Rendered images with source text
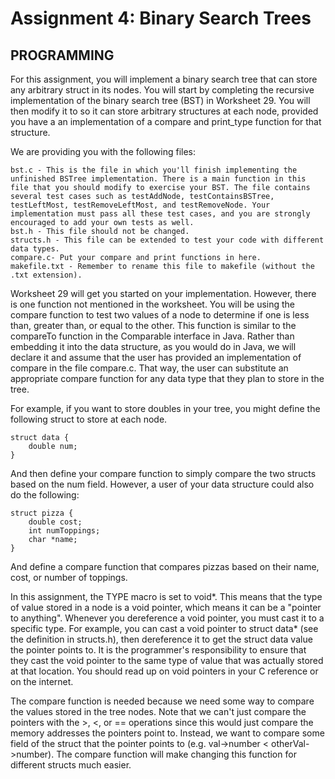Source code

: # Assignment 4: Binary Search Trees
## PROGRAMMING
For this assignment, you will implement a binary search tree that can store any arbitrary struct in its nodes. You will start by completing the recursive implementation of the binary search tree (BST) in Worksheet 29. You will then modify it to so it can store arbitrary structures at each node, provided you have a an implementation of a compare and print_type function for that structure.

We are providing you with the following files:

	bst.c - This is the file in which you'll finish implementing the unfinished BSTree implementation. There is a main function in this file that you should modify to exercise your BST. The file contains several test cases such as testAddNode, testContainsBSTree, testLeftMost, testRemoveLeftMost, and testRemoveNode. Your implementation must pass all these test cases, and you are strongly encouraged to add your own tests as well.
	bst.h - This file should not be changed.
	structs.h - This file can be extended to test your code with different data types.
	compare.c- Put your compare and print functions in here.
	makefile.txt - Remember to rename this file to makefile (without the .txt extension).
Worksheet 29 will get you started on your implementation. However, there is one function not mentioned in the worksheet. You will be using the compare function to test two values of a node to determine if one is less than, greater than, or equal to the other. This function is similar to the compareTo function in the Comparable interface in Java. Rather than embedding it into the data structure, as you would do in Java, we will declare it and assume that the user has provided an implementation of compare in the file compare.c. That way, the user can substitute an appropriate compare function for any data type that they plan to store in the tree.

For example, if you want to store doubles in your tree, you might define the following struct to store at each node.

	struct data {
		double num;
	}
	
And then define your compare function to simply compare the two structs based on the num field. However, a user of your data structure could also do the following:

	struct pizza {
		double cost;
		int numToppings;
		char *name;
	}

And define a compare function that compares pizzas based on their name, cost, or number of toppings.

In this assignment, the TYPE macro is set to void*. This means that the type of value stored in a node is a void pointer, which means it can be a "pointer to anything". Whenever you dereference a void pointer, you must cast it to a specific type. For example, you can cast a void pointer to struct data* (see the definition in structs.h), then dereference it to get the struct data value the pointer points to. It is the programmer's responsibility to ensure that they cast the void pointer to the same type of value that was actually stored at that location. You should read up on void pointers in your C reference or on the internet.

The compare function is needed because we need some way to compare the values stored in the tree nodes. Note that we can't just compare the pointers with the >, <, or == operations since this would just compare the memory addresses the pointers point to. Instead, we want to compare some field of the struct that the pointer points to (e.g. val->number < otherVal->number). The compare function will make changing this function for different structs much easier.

Task instructions — All that is needed is the line containing "double num;" and each line after it to the end of the data above, set down exactly.

Written solution —
		double num;
	}
	
And then define your compare function to simply compare the two structs based on the num field. However, a user of your data structure could also do the following:

	struct pizza {
		double cost;
		int numToppings;
		char *name;
	}

And define a compare function that compares pizzas based on their name, cost, or number of toppings.

In this assignment, the TYPE macro is set to void*. This means that the type of value stored in a node is a void pointer, which means it can be a "pointer to anything". Whenever you dereference a void pointer, you must cast it to a specific type. For example, you can cast a void pointer to struct data* (see the definition in structs.h), then dereference it to get the struct data value the pointer points to. It is the programmer's responsibility to ensure that they cast the void pointer to the same type of value that was actually stored at that location. You should read up on void pointers in your C reference or on the internet.

The compare function is needed because we need some way to compare the values stored in the tree nodes. Note that we can't just compare the pointers with the >, <, or == operations since this would just compare the memory addresses the pointers point to. Instead, we want to compare some field of the struct that the pointer points to (e.g. val->number < otherVal->number). The compare function will make changing this function for different structs much easier.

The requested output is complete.